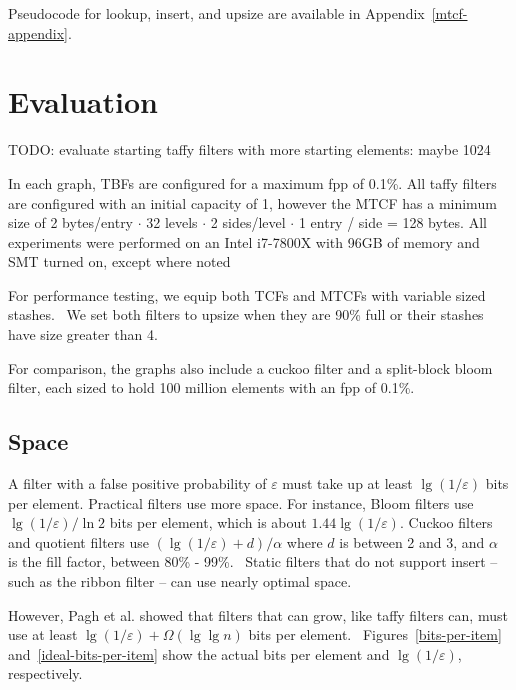 \documentclass[sigconf, nonacm]{acmart}
\begin{document}
Pseudocode for lookup, insert, and upsize are available in Appendix~\ref{mtcf-appendix}.


\section{Evaluation}
\label{eval}

TODO: evaluate starting taffy filters with more starting elements: maybe 1024

In each graph, TBFs are configured for a maximum fpp of 0.1\%.
All taffy filters are configured with an initial capacity of 1, however the MTCF has a minimum size of 2 bytes/entry $\cdot$ 32 levels $\cdot$ 2 sides/level $\cdot$ 1 entry / side = 128 bytes.
All experiments were performed on an Intel i7-7800X with 96GB of memory and SMT turned on, except where noted

For performance testing, we equip both TCFs and MTCFs with variable sized stashes.~\cite{stash}
We set both filters to upsize when they are 90\% full or their stashes have size greater than 4.

For comparison, the graphs also include a cuckoo filter and a split-block bloom filter, each sized to hold 100 million elements with an fpp of 0.1\%.

\subsection{Space}

A filter with a false positive probability of $\varepsilon$ must take up at least $\lg (1/\varepsilon)$ bits per element.
Practical filters use more space.
For instance, Bloom filters use $\lg (1/\varepsilon)/\ln 2$ bits per element, which is about $1.44 \lg (1/\varepsilon)$.
Cuckoo filters and quotient filters use $(\lg (1/\varepsilon) + d) / \alpha$ where $d$ is between 2 and 3, and $\alpha$ is the fill factor, between 80\% - 99\%.~\cite{cuckoo,quotient-filter,vector-quotient}
Static filters that do not support insert -- such as the ribbon filter -- can use nearly optimal space.~\cite{ribbon}

However, Pagh et al. showed that filters that can grow, like taffy filters can, must use at least $\lg (1/\varepsilon) + \Omega(\lg \lg n)$ bits per element.~\cite{psw}
Figures~\ref{bits-per-item} and~\ref{ideal-bits-per-item} show the actual bits per element and $\lg (1/\varepsilon)$, respectively.
\end{document}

-.-.-

Exercise goal: Across the whole listing above, state how many lines contain "both". Only the number is wanted.

Answer: 2